## LED connected to 120/240 VAC

Caution: This circuit is connected directly to the power line (120 / 240 volts AC), so you must take special care to test it.

This circuit shows one or two LEDs (Light-Emitting Diode) directly connected to the outlet (120 VAC or 240 VAC). The reduction of the AC input voltage to one that is suitable to use in a **LED diode** is achieved using a capacitor and a resistor.
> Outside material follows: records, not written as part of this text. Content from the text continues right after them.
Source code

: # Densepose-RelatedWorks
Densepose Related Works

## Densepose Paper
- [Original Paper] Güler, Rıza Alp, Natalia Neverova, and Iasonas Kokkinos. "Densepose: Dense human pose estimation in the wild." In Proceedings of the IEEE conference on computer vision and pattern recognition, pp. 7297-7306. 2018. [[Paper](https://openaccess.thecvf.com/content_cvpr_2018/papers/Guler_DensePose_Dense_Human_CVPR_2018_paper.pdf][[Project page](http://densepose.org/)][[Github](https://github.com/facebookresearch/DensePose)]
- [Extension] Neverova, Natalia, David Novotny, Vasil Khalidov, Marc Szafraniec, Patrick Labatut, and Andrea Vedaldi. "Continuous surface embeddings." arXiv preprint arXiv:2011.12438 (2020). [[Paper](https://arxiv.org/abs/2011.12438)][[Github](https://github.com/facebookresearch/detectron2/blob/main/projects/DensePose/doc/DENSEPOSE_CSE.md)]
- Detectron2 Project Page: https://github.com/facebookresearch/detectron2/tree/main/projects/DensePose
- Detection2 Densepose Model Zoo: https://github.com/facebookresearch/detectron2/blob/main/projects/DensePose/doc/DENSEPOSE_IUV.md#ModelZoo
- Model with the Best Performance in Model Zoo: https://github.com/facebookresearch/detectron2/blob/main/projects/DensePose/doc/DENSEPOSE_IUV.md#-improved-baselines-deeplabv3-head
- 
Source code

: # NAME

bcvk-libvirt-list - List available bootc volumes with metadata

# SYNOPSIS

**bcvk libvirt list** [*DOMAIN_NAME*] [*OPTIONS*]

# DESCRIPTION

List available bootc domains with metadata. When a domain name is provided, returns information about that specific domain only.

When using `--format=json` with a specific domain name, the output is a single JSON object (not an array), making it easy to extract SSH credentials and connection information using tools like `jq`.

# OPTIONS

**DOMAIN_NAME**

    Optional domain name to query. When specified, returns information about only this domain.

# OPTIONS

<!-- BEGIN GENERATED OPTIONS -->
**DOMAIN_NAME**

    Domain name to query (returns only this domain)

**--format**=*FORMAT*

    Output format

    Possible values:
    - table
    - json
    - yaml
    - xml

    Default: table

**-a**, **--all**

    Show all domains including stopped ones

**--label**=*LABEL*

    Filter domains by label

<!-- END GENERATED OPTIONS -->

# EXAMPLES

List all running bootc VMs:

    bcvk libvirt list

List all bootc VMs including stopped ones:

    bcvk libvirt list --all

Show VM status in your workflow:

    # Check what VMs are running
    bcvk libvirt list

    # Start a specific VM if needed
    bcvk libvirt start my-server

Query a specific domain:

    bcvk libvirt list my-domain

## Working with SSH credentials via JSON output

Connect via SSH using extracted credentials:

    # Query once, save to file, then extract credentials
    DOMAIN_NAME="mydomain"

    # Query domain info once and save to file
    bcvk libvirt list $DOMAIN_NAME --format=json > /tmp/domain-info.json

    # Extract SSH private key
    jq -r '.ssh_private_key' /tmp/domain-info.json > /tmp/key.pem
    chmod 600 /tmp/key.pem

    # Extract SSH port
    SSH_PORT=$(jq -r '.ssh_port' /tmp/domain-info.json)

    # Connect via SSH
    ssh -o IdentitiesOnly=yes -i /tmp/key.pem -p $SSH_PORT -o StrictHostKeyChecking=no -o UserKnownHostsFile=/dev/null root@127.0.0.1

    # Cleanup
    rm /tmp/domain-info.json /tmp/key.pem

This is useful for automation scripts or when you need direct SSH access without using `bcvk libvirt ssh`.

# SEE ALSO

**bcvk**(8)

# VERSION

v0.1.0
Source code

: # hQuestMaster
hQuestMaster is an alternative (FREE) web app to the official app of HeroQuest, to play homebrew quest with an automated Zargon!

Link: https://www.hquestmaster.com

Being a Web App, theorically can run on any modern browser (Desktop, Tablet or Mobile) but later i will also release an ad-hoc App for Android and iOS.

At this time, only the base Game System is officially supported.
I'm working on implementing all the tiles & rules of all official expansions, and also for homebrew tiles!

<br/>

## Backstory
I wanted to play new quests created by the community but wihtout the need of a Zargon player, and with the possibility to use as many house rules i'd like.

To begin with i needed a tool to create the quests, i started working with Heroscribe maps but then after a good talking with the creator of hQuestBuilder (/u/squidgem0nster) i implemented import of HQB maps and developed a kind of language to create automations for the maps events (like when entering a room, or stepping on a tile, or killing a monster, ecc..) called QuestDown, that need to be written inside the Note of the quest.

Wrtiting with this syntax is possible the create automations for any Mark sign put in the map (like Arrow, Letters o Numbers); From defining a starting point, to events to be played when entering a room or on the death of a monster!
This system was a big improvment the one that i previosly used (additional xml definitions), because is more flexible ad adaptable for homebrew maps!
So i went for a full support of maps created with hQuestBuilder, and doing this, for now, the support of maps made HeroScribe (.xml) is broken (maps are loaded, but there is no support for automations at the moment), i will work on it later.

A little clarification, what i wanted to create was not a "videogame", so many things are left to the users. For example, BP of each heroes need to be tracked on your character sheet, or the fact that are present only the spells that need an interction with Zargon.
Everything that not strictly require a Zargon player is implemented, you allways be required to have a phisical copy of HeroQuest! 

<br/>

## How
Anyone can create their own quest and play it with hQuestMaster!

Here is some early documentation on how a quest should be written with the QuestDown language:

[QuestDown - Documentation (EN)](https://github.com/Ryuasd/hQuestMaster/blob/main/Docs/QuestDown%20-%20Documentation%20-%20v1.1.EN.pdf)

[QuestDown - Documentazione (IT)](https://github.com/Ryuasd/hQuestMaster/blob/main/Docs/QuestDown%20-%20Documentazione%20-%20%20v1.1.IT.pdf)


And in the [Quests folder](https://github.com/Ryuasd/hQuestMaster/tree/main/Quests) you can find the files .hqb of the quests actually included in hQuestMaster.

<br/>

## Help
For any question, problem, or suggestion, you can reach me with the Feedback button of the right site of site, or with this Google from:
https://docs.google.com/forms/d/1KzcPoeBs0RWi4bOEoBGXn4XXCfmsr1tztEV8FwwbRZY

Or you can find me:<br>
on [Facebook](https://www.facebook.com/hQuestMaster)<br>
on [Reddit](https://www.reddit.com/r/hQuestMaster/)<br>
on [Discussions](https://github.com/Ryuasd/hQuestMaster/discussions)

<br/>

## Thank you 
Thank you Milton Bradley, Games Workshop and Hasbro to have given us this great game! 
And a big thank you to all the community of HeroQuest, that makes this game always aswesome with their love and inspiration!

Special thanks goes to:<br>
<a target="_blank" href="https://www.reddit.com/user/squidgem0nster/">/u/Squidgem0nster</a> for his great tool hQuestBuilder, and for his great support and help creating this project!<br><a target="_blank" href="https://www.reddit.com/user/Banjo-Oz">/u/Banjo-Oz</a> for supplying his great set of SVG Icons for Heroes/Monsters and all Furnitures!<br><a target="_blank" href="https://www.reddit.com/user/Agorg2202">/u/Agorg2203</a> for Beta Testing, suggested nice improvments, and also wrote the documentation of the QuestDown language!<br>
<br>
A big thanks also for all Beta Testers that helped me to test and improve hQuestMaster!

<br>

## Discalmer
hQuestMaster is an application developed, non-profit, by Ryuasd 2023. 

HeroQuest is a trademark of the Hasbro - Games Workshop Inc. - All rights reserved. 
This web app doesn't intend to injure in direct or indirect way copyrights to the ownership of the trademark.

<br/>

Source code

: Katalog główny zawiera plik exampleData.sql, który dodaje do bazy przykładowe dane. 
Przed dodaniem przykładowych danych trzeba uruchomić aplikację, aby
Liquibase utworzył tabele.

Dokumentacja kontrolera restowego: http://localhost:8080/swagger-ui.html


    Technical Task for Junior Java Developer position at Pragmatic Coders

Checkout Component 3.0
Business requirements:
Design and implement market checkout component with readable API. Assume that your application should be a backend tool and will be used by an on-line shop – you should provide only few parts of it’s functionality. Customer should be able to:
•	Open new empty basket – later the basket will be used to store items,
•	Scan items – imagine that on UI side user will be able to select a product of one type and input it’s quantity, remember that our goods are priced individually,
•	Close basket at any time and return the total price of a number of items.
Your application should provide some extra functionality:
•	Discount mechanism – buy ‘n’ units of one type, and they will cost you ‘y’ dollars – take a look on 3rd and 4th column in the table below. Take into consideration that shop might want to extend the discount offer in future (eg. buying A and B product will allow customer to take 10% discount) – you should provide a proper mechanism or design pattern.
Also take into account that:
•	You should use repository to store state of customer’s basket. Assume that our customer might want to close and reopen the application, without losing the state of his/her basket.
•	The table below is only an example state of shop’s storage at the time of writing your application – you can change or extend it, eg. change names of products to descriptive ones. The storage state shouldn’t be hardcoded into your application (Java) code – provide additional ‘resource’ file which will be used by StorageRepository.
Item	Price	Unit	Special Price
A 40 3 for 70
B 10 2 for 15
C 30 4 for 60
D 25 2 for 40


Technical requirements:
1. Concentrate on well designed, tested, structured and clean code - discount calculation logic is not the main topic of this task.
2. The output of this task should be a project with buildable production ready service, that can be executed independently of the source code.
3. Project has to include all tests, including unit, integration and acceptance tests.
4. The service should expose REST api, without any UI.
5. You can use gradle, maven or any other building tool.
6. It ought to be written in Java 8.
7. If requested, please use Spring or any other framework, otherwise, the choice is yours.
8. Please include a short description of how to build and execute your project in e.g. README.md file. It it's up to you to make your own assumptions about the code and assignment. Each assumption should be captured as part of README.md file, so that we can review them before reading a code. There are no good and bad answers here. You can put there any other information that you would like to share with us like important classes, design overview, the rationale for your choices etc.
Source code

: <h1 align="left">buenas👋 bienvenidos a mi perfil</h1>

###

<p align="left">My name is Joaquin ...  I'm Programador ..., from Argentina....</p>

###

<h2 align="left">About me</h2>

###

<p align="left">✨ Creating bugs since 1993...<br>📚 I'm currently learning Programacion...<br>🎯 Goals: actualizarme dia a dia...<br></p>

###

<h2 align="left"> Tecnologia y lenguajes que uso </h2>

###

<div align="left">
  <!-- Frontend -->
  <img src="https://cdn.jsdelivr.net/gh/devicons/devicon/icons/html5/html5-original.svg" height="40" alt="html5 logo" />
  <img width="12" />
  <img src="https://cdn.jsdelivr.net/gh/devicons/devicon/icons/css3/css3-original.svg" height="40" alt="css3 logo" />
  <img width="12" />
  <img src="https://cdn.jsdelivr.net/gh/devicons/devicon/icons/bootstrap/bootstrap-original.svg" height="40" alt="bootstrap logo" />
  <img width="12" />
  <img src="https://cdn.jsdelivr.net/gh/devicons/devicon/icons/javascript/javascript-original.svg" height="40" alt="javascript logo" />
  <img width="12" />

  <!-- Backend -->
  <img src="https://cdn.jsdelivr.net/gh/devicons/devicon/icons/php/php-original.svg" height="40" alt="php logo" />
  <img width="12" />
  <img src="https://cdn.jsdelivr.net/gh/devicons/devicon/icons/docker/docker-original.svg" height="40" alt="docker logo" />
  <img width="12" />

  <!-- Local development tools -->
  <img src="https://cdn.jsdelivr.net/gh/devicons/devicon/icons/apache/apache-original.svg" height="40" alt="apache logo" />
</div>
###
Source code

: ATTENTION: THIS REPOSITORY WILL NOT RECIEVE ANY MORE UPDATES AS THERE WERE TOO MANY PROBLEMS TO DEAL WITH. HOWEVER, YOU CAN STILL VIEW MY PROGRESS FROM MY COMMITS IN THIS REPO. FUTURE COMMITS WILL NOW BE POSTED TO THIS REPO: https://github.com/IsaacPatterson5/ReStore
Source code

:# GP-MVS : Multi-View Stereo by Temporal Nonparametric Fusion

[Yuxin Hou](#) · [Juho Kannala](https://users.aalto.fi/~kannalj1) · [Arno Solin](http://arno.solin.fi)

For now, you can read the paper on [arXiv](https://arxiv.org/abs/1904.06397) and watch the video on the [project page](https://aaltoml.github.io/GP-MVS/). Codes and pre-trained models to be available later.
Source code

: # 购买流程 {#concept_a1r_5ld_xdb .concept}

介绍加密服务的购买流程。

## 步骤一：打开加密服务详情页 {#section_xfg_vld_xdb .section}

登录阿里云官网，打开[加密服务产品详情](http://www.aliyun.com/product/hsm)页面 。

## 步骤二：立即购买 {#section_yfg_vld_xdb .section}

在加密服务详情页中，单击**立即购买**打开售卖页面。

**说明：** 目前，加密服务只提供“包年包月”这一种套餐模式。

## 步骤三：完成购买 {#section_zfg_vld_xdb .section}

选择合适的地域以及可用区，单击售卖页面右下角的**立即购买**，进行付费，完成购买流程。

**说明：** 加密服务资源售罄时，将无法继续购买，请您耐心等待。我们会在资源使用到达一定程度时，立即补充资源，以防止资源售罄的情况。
When two **LED diodes** are connected, the first **LED diode** will conduct in the negative semicycle of the wave and the second one will conduct in the positive semicycle of the wave. If you want to connect only one **LED diode** you must replace the other one with a common **rectifier diode**. If this is not done, the LED diode, will be burned.

The 1 Kilohm resistor is used to avoid possible current peacks.

## Connecting the LED diode to 110/120 Volts, 60 Hertz

With a 0.47 uF **non-polar capacitor** the reactance will be 5643 ohms, and the current through the LED (or LEDs) will be 21.3 mA (milliamps).

## Connecting the LED diode to 220/240 Volts, 50 Hertz

With a 0.22 uF **non-polar capacitor** the reactance will be 14.468 ohms, and the current through the LED (or LEDs) will be 16 mA (milliamps)

The formulas that were used are:

Xc = 1/(2 pfC). Capacitive reactance formula.

I = V/Xc. Ohm's Law for the capacitive reactance

Where:

- p = 3.1416

- f = frecuency (50 or 60 hertz)

- C = capacitor value (farads)

- V = voltage

- I = current

- Xc = capacitive reactance

Note: the effect of the 1 kilohm resistor is negligible as most of the voltage drop is in the capacitor.

## List of components

- 1 1K resistor (0.5 watts)

- For the 100/120 VAC case a 0.47 uF non-polar capacitor, 200 or more volts.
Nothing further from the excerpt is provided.